**Exercise description:** Every entry needs to be reproduced exactly.

**Extracted records:**
..........

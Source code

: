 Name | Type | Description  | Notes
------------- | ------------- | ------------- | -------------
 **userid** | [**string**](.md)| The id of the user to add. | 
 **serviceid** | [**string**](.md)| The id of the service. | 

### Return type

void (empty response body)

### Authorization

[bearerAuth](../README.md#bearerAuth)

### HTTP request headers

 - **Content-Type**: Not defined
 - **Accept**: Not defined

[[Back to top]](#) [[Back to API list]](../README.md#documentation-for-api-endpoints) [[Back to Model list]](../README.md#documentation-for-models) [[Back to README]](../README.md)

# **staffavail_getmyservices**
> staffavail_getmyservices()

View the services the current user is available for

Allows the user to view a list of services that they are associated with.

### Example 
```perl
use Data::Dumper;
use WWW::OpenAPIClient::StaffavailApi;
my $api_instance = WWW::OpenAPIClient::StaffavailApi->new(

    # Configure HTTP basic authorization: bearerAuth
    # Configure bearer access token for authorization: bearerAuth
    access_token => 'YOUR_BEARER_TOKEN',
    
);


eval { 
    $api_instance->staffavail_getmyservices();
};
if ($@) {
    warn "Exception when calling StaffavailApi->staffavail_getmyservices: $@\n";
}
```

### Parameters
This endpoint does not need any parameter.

..........

**Answer to this exercise:**
Source code

: Name | Type | Description  | Notes
------------- | ------------- | ------------- | -------------
 **userid** | [**string**](.md)| The id of the user to add. | 
 **serviceid** | [**string**](.md)| The id of the service. | 

### Return type

void (empty response body)

### Authorization

[bearerAuth](../README.md#bearerAuth)

### HTTP request headers

 - **Content-Type**: Not defined
 - **Accept**: Not defined

[[Back to top]](#) [[Back to API list]](../README.md#documentation-for-api-endpoints) [[Back to Model list]](../README.md#documentation-for-models) [[Back to README]](../README.md)

# **staffavail_getmyservices**
> staffavail_getmyservices()

View the services the current user is available for

Allows the user to view a list of services that they are associated with.

### Example 
```perl
use Data::Dumper;
use WWW::OpenAPIClient::StaffavailApi;
my $api_instance = WWW::OpenAPIClient::StaffavailApi->new(

    # Configure HTTP basic authorization: bearerAuth
    # Configure bearer access token for authorization: bearerAuth
    access_token => 'YOUR_BEARER_TOKEN',
    
);


eval { 
    $api_instance->staffavail_getmyservices();
};
if ($@) {
    warn "Exception when calling StaffavailApi->staffavail_getmyservices: $@\n";
}
```

### Parameters
This endpoint does not need any parameter.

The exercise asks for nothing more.